Ночь прошла спокойно, если не считать, что Шмидт несколько раз громко говорил: 'Не трясите кровать'.
Кровать никто не тряс. Ему снились дурные сны.
1 февраля. Принесли фронтовую газету 'Красная Армия' с сообщением 'В последний час'. Оживление, интересуются - указаны ли их фамилии. Услышав приведенный список, долго изучали газету, на листе бумаги писали свои фамилии русскими буквами. Особенно заинтересовались цифрами трофеев. Некоторое время все молчали.
- А он, кажется, застрелился, - сказал Шмидт (речь шла о каком-то генерале).
Адам, нахмурив брови и уставившись глазами в потолок, сказал:
- Неизвестно, что лучше. Не ошибка ли плен?
Паулюс. Это мы еще посмотрим.
Шмидт. Всю историю этих четырех месяцев можно охарактеризовать одной фразой - выше головы не прыгнешь.

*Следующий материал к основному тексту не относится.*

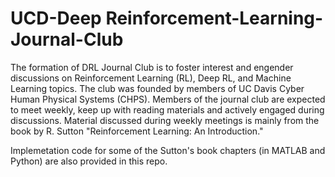 # UCD-Deep Reinforcement-Learning-Journal-Club
The formation of DRL Journal Club is to foster interest and engender discussions on Reinforcement Learning (RL), Deep RL,  and Machine Learning topics. The club was founded by members of UC Davis Cyber Human Physical Systems (CHPS). Members of the journal club are expected to meet weekly, keep up with reading materials and actively engaged during discussions. Material discussed during weekly meetings is mainly from the book by R. Sutton "Reinforcement Learning: An Introduction."

Implemetation code for some of the Sutton's book chapters (in MATLAB and Python) are also provided in this repo.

Адам. Дома сочтут, что мы пропали.
Паулюс. На войне как на войне (по-французски).
Опять стали смотреть газету. Обратили внимание на общее количество находившихся в окружении. Паулюс сказал:
- Возможно. Ведь мы ничего не знали. Шмидт рисует линию фронта, прорыв, окружение, говорит:
- Много обозов, других частей, сами не знали точно сколько.
В течение получаса молчат, курят сигары.
Шмидт. А в Германии возможен кризис военного руководства. Никто не отвечает. До середины марта русские, вероятно, будут наступать.

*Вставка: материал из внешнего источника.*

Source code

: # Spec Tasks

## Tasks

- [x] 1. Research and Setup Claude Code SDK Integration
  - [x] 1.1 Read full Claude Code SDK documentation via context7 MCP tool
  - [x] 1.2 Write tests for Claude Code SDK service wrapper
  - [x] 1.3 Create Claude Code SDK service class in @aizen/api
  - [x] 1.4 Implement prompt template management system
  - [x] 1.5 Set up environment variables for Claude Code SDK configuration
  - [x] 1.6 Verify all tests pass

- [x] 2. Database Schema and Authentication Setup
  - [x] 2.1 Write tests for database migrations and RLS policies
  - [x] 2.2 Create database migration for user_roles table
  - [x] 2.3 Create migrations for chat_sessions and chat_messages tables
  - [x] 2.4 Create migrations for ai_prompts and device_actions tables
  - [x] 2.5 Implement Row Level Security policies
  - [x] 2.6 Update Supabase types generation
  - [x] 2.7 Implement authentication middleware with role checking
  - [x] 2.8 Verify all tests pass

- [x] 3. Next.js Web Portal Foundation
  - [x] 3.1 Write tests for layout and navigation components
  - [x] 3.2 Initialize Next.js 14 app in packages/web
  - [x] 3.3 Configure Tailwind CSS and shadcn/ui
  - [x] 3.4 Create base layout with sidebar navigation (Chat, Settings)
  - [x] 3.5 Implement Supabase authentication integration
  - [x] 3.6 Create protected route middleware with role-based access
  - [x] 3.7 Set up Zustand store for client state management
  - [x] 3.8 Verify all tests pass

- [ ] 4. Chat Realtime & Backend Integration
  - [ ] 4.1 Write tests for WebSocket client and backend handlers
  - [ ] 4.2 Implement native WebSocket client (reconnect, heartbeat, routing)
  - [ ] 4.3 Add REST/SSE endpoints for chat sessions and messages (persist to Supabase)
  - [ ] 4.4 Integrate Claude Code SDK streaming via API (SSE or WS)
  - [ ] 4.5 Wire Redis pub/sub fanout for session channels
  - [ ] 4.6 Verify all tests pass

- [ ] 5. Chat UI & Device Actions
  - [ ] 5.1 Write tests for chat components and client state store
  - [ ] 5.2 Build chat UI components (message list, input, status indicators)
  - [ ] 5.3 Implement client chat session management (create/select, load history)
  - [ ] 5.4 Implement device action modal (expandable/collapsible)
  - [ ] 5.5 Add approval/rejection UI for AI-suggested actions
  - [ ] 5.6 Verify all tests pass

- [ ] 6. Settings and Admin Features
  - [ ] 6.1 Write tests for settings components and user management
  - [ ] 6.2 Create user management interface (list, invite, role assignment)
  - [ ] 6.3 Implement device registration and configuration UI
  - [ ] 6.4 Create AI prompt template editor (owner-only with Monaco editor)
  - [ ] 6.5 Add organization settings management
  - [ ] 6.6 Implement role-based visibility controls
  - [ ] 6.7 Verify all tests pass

Паулюс. Пожалуй, и дольше.
Шмидт. Остановятся ли на прежних границах?
Паулюс. Да, все это войдет в военную историю как блестящий пример оперативного искусства русских.
2 февраля. После завтрака курят сигары. Паулюс смотрит в окно:
- Обратите внимание, заглядывают русские солдаты, интересуются, как выглядит германский фельдмаршал, а он отличается от других пленных только знаками различия.

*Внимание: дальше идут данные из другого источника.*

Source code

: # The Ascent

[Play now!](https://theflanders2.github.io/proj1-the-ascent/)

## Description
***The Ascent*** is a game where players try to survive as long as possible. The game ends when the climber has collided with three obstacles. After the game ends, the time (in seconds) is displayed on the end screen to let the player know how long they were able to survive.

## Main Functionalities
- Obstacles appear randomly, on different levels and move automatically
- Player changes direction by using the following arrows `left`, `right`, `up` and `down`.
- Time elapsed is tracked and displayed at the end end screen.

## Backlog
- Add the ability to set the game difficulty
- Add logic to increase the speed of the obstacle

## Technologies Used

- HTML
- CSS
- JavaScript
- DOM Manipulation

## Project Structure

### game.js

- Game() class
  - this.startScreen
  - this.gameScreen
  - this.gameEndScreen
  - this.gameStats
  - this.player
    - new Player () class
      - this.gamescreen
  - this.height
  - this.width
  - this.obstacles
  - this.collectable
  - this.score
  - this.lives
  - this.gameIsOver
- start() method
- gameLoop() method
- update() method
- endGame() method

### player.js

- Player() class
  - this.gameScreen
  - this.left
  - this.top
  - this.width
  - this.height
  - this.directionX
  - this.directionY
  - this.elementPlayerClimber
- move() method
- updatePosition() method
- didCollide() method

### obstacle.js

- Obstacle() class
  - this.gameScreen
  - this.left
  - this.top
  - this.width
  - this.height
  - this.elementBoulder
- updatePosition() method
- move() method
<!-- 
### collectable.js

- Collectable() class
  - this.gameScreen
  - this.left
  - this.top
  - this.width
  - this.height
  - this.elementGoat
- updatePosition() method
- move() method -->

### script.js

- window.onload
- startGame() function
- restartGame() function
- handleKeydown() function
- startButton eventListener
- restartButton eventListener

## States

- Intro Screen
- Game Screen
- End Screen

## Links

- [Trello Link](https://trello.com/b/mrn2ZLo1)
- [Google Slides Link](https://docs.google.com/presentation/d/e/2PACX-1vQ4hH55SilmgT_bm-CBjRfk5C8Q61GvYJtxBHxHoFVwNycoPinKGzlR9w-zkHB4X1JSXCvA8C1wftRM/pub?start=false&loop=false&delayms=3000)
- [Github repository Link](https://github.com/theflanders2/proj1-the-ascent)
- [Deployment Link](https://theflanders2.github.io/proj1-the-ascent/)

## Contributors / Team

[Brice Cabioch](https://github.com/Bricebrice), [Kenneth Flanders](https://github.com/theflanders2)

Шмидт. Заметили, какая здесь охрана? Много народу, но чувствуешь себя не как в тюрьме. А вот я помню, когда при штабе фельдмаршала Буша были, пленные русские генералы, в комнате с ними никого не, было, посты стояли на улице, и входить к ним имел право только полковник.
Паулюс. А так лучше. Хорошо, что не ощущается тюрьма, но все-таки это тюрьма.
Настроение у всех троих несколько подавленное. Говорят мало, много курят, думают.
К Паулюсу Шмидт и Адам относятся с уважением, особенно Адам. Шмидт замкнут и эгоистичен. Старается даже не курить свои сигары, а брать чужие.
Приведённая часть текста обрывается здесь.